━━━━━ Data to process
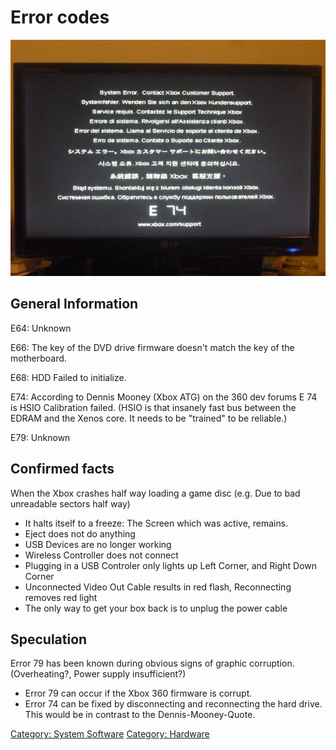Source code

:# Error codes

![Error 74](images/e74.jpg "System error. Contact Xbox Customer Support.")

## General Information

E64: Unknown

E66: The key of the DVD drive firmware doesn't match the key of the
motherboard.

E68: HDD Failed to initialize.

E74: According to Dennis Mooney (Xbox ATG) on the 360 dev forums E 74 is
HSIO Calibration failed. (HSIO is that insanely fast bus between the
EDRAM and the Xenos core. It needs to be "trained" to be reliable.)

E79: Unknown

## Confirmed facts

When the Xbox crashes half way loading a game disc (e.g. Due to bad
unreadable sectors half way)

- It halts itself to a freeze: The Screen which was active, remains.
- Eject does not do anything
- USB Devices are no longer working
- Wireless Controller does not connect
- Plugging in a USB Controler only lights up Left Corner, and Right
  Down Corner
- Unconnected Video Out Cable results in red flash, Reconnecting
  removes red light
- The only way to get your box back is to unplug the power cable

## Speculation

Error 79 has been known during obvious signs of graphic corruption.
(Overheating?, Power supply insufficient?)

- Error 79 can occur if the Xbox 360 firmware is corrupt.
- Error 74 can be fixed by disconnecting and reconnecting the hard
  drive. This would be in contrast to the Dennis-Mooney-Quote.

[Category: System Software](/System_Software)
[Category: Hardware](/Hardware)
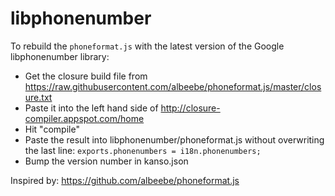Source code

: # libphonenumber

To rebuild the `phoneformat.js` with the latest version of the Google libphonenumber library:

- Get the closure build file from https://raw.githubusercontent.com/albeebe/phoneformat.js/master/closure.txt
- Paste it into the left hand side of http://closure-compiler.appspot.com/home
- Hit "compile"
- Paste the result into libphonenumber/phoneformat.js without overwriting the last line: `exports.phonenumbers = i18n.phonenumbers;`
- Bump the version number in kanso.json

Inspired by: https://github.com/albeebe/phoneformat.js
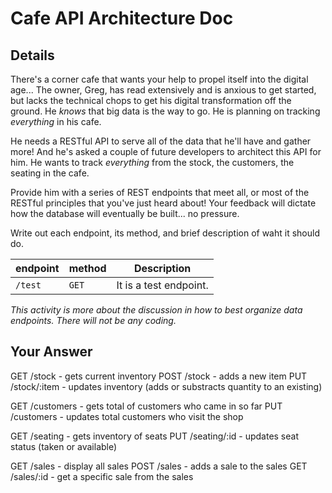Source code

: # Cafe API Architecture Doc

## Details

There's a corner cafe that wants your help to propel itself into the digital age... The owner, Greg, has read extensively and is anxious to get started, but lacks the technical chops to get his digital transformation off the ground. He _knows_ that big data is the way to go. He is planning on tracking _everything_ in his cafe.

He needs a RESTful API to serve all of the data that he'll have and gather more! And he's asked a couple of future developers to architect this API for him. He wants to track _everything_ from the stock, the customers, the seating in the cafe.

Provide him with a series of REST endpoints that meet all, or most of the RESTful principles that you've just heard about! Your feedback will dictate how the database will eventually be built... no pressure.

Write out each endpoint, its method, and brief description of waht it should do.

| endpoint | method | Description            |
| -------- | ------ | ---------------------- |
| `/test`  | `GET`  | It is a test endpoint. |

_This activity is more about the discussion in how to best organize data endpoints. There will not be any coding._

## Your Answer

GET /stock - gets current inventory
POST /stock - adds a new item
PUT /stock/:item - updates inventory (adds or substracts quantity to an existing)

GET /customers - gets total of customers who came in so far
PUT /customers - updates total customers who visit the shop

GET /seating - gets inventory of seats
PUT /seating/:id - updates seat status (taken or available)

GET /sales - display all sales
POST /sales - adds a sale to the sales
GET /sales/:id - get a specific sale from the sales
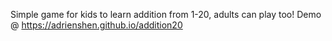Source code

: Simple game for kids to learn addition from 1-20, adults can play too!
Demo @ https://adrienshen.github.io/addition20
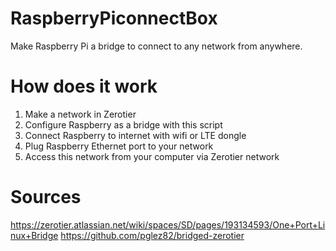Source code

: # RaspberryPiconnectBox
Make Raspberry Pi a bridge to connect to any network from anywhere.

# How does it work
1. Make a network in Zerotier
2. Configure Raspberry as a bridge with this script
3. Connect Raspberry to internet with wifi or LTE dongle
4. Plug Raspberry Ethernet port to your network
5. Access this network from your computer via Zerotier network

# Sources
https://zerotier.atlassian.net/wiki/spaces/SD/pages/193134593/One+Port+Linux+Bridge
https://github.com/pglez82/bridged-zerotier

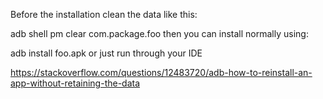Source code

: Before the installation clean the data like this:

adb shell pm clear com.package.foo
then you can install normally using:

adb install foo.apk
or just run through your IDE

https://stackoverflow.com/questions/12483720/adb-how-to-reinstall-an-app-without-retaining-the-data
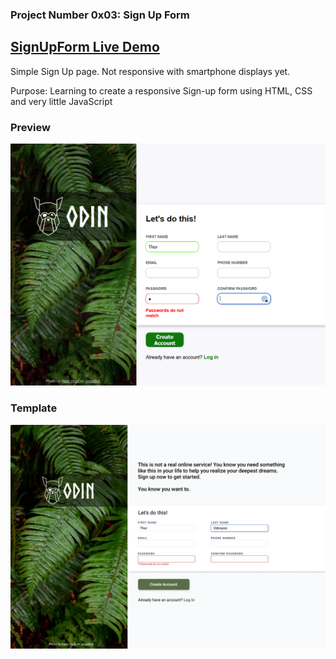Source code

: ### Project Number 0x03: Sign Up Form

## **[SignUpForm Live Demo](https://engineman11.github.io/SignUpForm/)**

Simple Sign Up page. Not responsive with smartphone displays yet.

Purpose: Learning to create a responsive Sign-up form using HTML, CSS and very little JavaScript



### Preview

![Preview](/preview.png/)


### Template

![Preview](/template.png/)
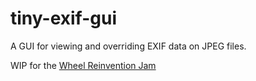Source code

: # tiny-exif-gui
A GUI for viewing and overriding EXIF data on JPEG files.

WIP for the [Wheel Reinvention Jam](https://handmade.network/jam/2023)
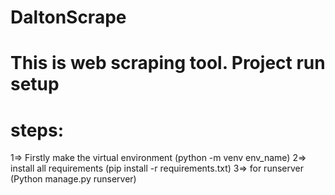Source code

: # DaltonScrape
 This is web scraping tool.
Project run setup
===============
steps:
=====
1=> Firstly make the virtual environment (python -m venv env_name) 
2=> install all requirements (pip install -r requirements.txt) 
3=> for runserver (Python manage.py runserver)
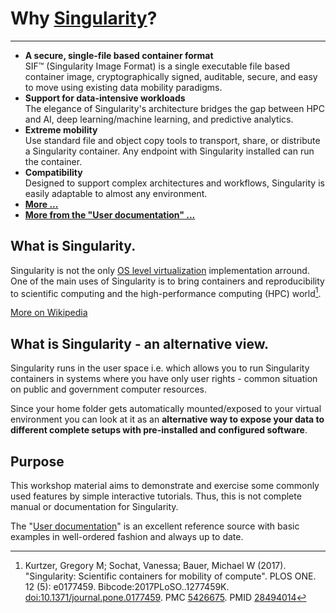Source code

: # Why [Singularity](https://sylabs.io)?

---

- **A secure, single-file based container format**  
SIF&trade; (Singularity Image Format) is a single executable file based container image, cryptographically signed, auditable, secure, and easy to move using existing data mobility paradigms.
- **Support for data-intensive workloads**  
The elegance of Singularity's architecture bridges the gap between HPC and AI, deep learning/machine learning, and predictive analytics.
- **Extreme mobility**  
Use standard file and object copy tools to transport, share, or distribute a Singularity container. Any endpoint with Singularity installed can run the container.
- **Compatibility**  
Designed to support complex architectures and workflows, Singularity is easily adaptable to almost any environment.
- **[More ...](https://sylabs.io/singularity)**
- **[More from the "User documentation" ...](https://sylabs.io/guides/3.8/user-guide/introduction.html#why-use-singularityce)**

## What is Singularity.

Singularity is not the only [OS level virtualization](https://en.wikipedia.org/wiki/OS-level_virtualization) implementation arround. One of the main uses of Singularity is to bring containers and reproducibility to scientific computing and the high-performance computing (HPC) world[^1].

[More on Wikipedia](https://en.wikipedia.org/wiki/Singularity_(software))

## What is Singularity - an alternative view.

Singularity runs in the user space i.e. which allows you to run Singularity containers in systems where you have only user rights - common situation on public and government computer resources.

Since your home folder gets automatically mounted/exposed to your virtual environment you can look at it as an **alternative way to expose your data to different complete setups with pre-installed and configured software**.

## Purpose
This workshop material aims to demonstrate and exercise some commonly used features by simple interactive tutorials. Thus, this is not complete manual or documentation for Singularity.

The "[User documentation](https://sylabs.io/guides/3.8/user-guide/)" is an excellent reference source with basic examples in well-ordered fashion and always up to date.

[^1]: Kurtzer, Gregory M; Sochat, Vanessa; Bauer, Michael W (2017). "Singularity: Scientific containers for mobility of compute". PLOS ONE. 12 (5): e0177459. Bibcode:2017PLoSO..1277459K. [doi:10.1371/journal.pone.0177459](https://doi.org/10.1371%2Fjournal.pone.0177459). PMC [5426675](https://www.ncbi.nlm.nih.gov/pmc/articles/PMC5426675). PMID [28494014](https://pubmed.ncbi.nlm.nih.gov/28494014)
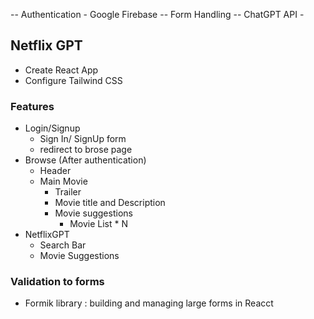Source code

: -- Authentication - Google Firebase
-- Form Handling
-- ChatGPT API -

## Netflix GPT

- Create React App
- Configure Tailwind CSS

### Features

- Login/Signup
  - Sign In/ SignUp form
  - redirect to brose page
- Browse (After authentication)
  - Header
  - Main Movie
    - Trailer
    - Movie title and Description
    - Movie suggestions
      - Movie List \* N
- NetflixGPT
  - Search Bar
  - Movie Suggestions

### Validation to forms

- Formik library : building and managing large forms in Reacct
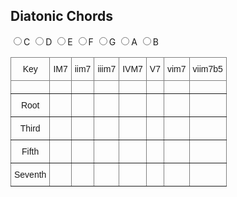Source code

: ## Diatonic Chords

<div>
  <label><input type="radio" name="key" value="C" id="radioC">C</label>
  <label><input type="radio" name="key" value="D" id="radioD">D</label>
  <label><input type="radio" name="key" value="E" id="radioE">E</label>
  <label><input type="radio" name="key" value="F" id="radioF">F</label>
  <label><input type="radio" name="key" value="G" id="radioG">G</label>
  <label><input type="radio" name="key" value="A" id="radioA">A</label>
  <label><input type="radio" name="key" value="B" id="radioB">B</label>
</div>

<style type="text/css">
.tg  {border-collapse:collapse;border-spacing:0;}
.tg td{border-color:black;border-style:solid;border-width:1px;font-family:Arial, sans-serif;font-size:14px;
  overflow:hidden;padding:10px 5px;word-break:normal;}
.tg th{border-color:black;border-style:solid;border-width:1px;font-family:Arial, sans-serif;font-size:14px;
  font-weight:normal;overflow:hidden;padding:10px 5px;word-break:normal;}
.tg .tg-c3ow{border-color:inherit;text-align:center;vertical-align:top}
</style>

<table class="tg" id="targetTable">
<thead>
  <tr>
    <th class="tg-c3ow">Key</th>
    <th class="tg-c3ow">IM7</th>
    <th class="tg-c3ow">iim7</th>
    <th class="tg-c3ow">iiim7</th>
    <th class="tg-c3ow">IVM7</th>
    <th class="tg-c3ow">V7</th>
    <th class="tg-c3ow">vim7</th>
    <th class="tg-c3ow">viim7b5</th>
  </tr>
</thead>
<tbody>
  <tr>
    <td class="tg-c3ow"></td>
    <td class="tg-c3ow"></td>
    <td class="tg-c3ow"></td>
    <td class="tg-c3ow"></td>
    <td class="tg-c3ow"></td>
    <td class="tg-c3ow"></td>
    <td class="tg-c3ow"></td>
    <td class="tg-c3ow"></td>
  </tr>
  <tr>
    <td class="tg-c3ow">Root</td>
    <td class="tg-c3ow"></td>
    <td class="tg-c3ow"></td>
    <td class="tg-c3ow"></td>
    <td class="tg-c3ow"></td>
    <td class="tg-c3ow"></td>
    <td class="tg-c3ow"></td>
    <td class="tg-c3ow"></td>
  </tr>
  <tr>
    <td class="tg-c3ow">Third</td>
    <td class="tg-c3ow"></td>
    <td class="tg-c3ow"></td>
    <td class="tg-c3ow"></td>
    <td class="tg-c3ow"></td>
    <td class="tg-c3ow"></td>
    <td class="tg-c3ow"></td>
    <td class="tg-c3ow"></td>
  </tr>
  <tr>
    <td class="tg-c3ow">Fifth</td>
    <td class="tg-c3ow"></td>
    <td class="tg-c3ow"></td>
    <td class="tg-c3ow"></td>
    <td class="tg-c3ow"></td>
    <td class="tg-c3ow"></td>
    <td class="tg-c3ow"></td>
    <td class="tg-c3ow"></td>
  </tr>
  <tr>
    <td class="tg-c3ow">Seventh</td>
    <td class="tg-c3ow"></td>
    <td class="tg-c3ow"></td>
    <td class="tg-c3ow"></td>
    <td class="tg-c3ow"></td>
    <td class="tg-c3ow"></td>
    <td class="tg-c3ow"></td>
    <td class="tg-c3ow"></td>
  </tr>
</tbody>
</table>

<script type="text/javascript">
  function valueChange(event){
    console.log('選択されているのは ' + event.currentTarget.value + ' です');
    this.table.rows[1].cells[0].innerHTML = event.currentTarget.value;
  }
  
  const hash = {'C': ['CM7', 'Dm7', 'Em7', 'FM7', 'G7', 'Am7', 'Bm7b5'],
                'D': ['CM7', 'Dm7', 'Em7', 'FM7', 'G7', 'Am7', 'Bm7b5'],
                'E': ['CM7', 'Dm7', 'Em7', 'FM7', 'G7', 'Am7', 'Bm7b5'],
                'F': ['CM7', 'Dm7', 'Em7', 'FM7', 'G7', 'Am7', 'Bm7b5'],
                'G': ['CM7', 'Dm7', 'Em7', 'FM7', 'G7', 'Am7', 'Bm7b5'],
                'A': ['CM7', 'Dm7', 'Em7', 'FM7', 'G7', 'Am7', 'Bm7b5'],
                'B': ['CM7', 'Dm7', 'Em7', 'FM7', 'G7', 'Am7', 'Bm7b5'],
                };
  console.log(hash['C']);

  let table = document.getElementById('targetTable');
  for (let i = 0; i < 7; i++) {
    table.rows[1].cells[i+1] = hash['C'][i];
  }

  let radioC = document.getElementById('radioC');
  radioC.checked = true;
  radioC.addEventListener('change', {table: table, handleEvent: valueChange});

  let radioD = document.getElementById('radioD');
  radioD.addEventListener('change', {table: table, handleEvent: valueChange});

  let radioE = document.getElementById('radioE');
  radioE.addEventListener('change', {table: table, handleEvent: valueChange});

  let radioF = document.getElementById('radioF');
  radioF.addEventListener('change', {table: table, handleEvent: valueChange});

  let radioG = document.getElementById('radioG');
  radioG.addEventListener('change', {table: table, handleEvent: valueChange});

  let radioA = document.getElementById('radioA');
  radioA.addEventListener('change', {table: table, handleEvent: valueChange});

  let radioB = document.getElementById('radioB');
  radioB.addEventListener('change', {table: table, handleEvent: valueChange});
</script>
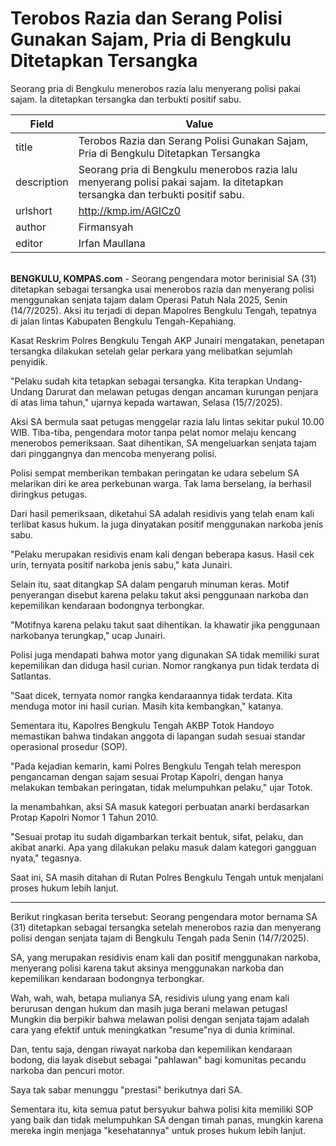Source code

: # Terobos Razia dan Serang Polisi Gunakan Sajam, Pria di Bengkulu Ditetapkan Tersangka

Seorang pria di Bengkulu menerobos razia lalu menyerang polisi pakai sajam. Ia ditetapkan tersangka dan terbukti positif sabu.

| Field       | Value                                                       |
|-------------|-------------------------------------------------------------|
| title       | Terobos Razia dan Serang Polisi Gunakan Sajam, Pria di Bengkulu Ditetapkan Tersangka |
| description | Seorang pria di Bengkulu menerobos razia lalu menyerang polisi pakai sajam. Ia ditetapkan tersangka dan terbukti positif sabu. |
| urlshort    | http://kmp.im/AGICz0 |
| author      | Firmansyah |
| editor      | Irfan Maullana |

\
**BENGKULU, KOMPAS.com** - Seorang pengendara motor berinisial SA (31) ditetapkan sebagai tersangka usai menerobos razia dan menyerang polisi menggunakan senjata tajam dalam Operasi Patuh Nala 2025, Senin (14/7/2025). Aksi itu terjadi di depan Mapolres Bengkulu Tengah, tepatnya di jalan lintas Kabupaten Bengkulu Tengah-Kepahiang.

Kasat Reskrim Polres Bengkulu Tengah AKP Junairi mengatakan, penetapan tersangka dilakukan setelah gelar perkara yang melibatkan sejumlah penyidik.

\"Pelaku sudah kita tetapkan sebagai tersangka. Kita terapkan Undang-Undang Darurat dan melawan petugas dengan ancaman kurungan penjara di atas lima tahun,\" ujarnya kepada wartawan, Selasa (15/7/2025).

Aksi SA bermula saat petugas menggelar razia lalu lintas sekitar pukul 10.00 WIB. Tiba-tiba, pengendara motor tanpa pelat nomor melaju kencang menerobos pemeriksaan. Saat dihentikan, SA mengeluarkan senjata tajam dari pinggangnya dan mencoba menyerang polisi.

Polisi sempat memberikan tembakan peringatan ke udara sebelum SA melarikan diri ke area perkebunan warga. Tak lama berselang, ia berhasil diringkus petugas.

Dari hasil pemeriksaan, diketahui SA adalah residivis yang telah enam kali terlibat kasus hukum. Ia juga dinyatakan positif menggunakan narkoba jenis sabu.

\"Pelaku merupakan residivis enam kali dengan beberapa kasus. Hasil cek urin, ternyata positif narkoba jenis sabu,\" kata Junairi.

Selain itu, saat ditangkap SA dalam pengaruh minuman keras. Motif penyerangan disebut karena pelaku takut aksi penggunaan narkoba dan kepemilikan kendaraan bodongnya terbongkar.

\"Motifnya karena pelaku takut saat dihentikan. Ia khawatir jika penggunaan narkobanya terungkap,\" ucap Junairi.

Polisi juga mendapati bahwa motor yang digunakan SA tidak memiliki surat kepemilikan dan diduga hasil curian. Nomor rangkanya pun tidak terdata di Satlantas.

\"Saat dicek, ternyata nomor rangka kendaraannya tidak terdata. Kita menduga motor ini hasil curian. Masih kita kembangkan,\" katanya.

Sementara itu, Kapolres Bengkulu Tengah AKBP Totok Handoyo memastikan bahwa tindakan anggota di lapangan sudah sesuai standar operasional prosedur (SOP).

\"Pada kejadian kemarin, kami Polres Bengkulu Tengah telah merespon pengancaman dengan sajam sesuai Protap Kapolri, dengan hanya melakukan tembakan peringatan, tidak melumpuhkan pelaku,\" ujar Totok.

Ia menambahkan, aksi SA masuk kategori perbuatan anarki berdasarkan Protap Kapolri Nomor 1 Tahun 2010.

\"Sesuai protap itu sudah digambarkan terkait bentuk, sifat, pelaku, dan akibat anarki. Apa yang dilakukan pelaku masuk dalam kategori gangguan nyata,\" tegasnya.

Saat ini, SA masih ditahan di Rutan Polres Bengkulu Tengah untuk menjalani proses hukum lebih lanjut.

---
Berikut ringkasan berita tersebut: Seorang pengendara motor bernama SA (31) ditetapkan sebagai tersangka setelah menerobos razia dan menyerang polisi dengan senjata tajam di Bengkulu Tengah pada Senin (14/7/2025).

 SA, yang merupakan residivis enam kali dan positif menggunakan narkoba, menyerang polisi karena takut aksinya menggunakan narkoba dan kepemilikan kendaraan bodongnya terbongkar.



Wah, wah, wah, betapa mulianya SA, residivis ulung yang enam kali berurusan dengan hukum dan masih juga berani melawan petugas! Mungkin dia berpikir bahwa melawan polisi dengan senjata tajam adalah cara yang efektif untuk meningkatkan "resume"nya di dunia kriminal.

 Dan, tentu saja, dengan riwayat narkoba dan kepemilikan kendaraan bodong, dia layak disebut sebagai "pahlawan" bagi komunitas pecandu narkoba dan pencuri motor.

 Saya tak sabar menunggu "prestasi" berikutnya dari SA.

 Sementara itu, kita semua patut bersyukur bahwa polisi kita memiliki SOP yang baik dan tidak melumpuhkan SA dengan timah panas, mungkin karena mereka ingin menjaga "kesehatannya" untuk proses hukum lebih lanjut.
━━━━━━━━━━
● Exercise brief
On how many lines above does the word "sylabs" appear? Answer with that figure only.

● Exercise output
4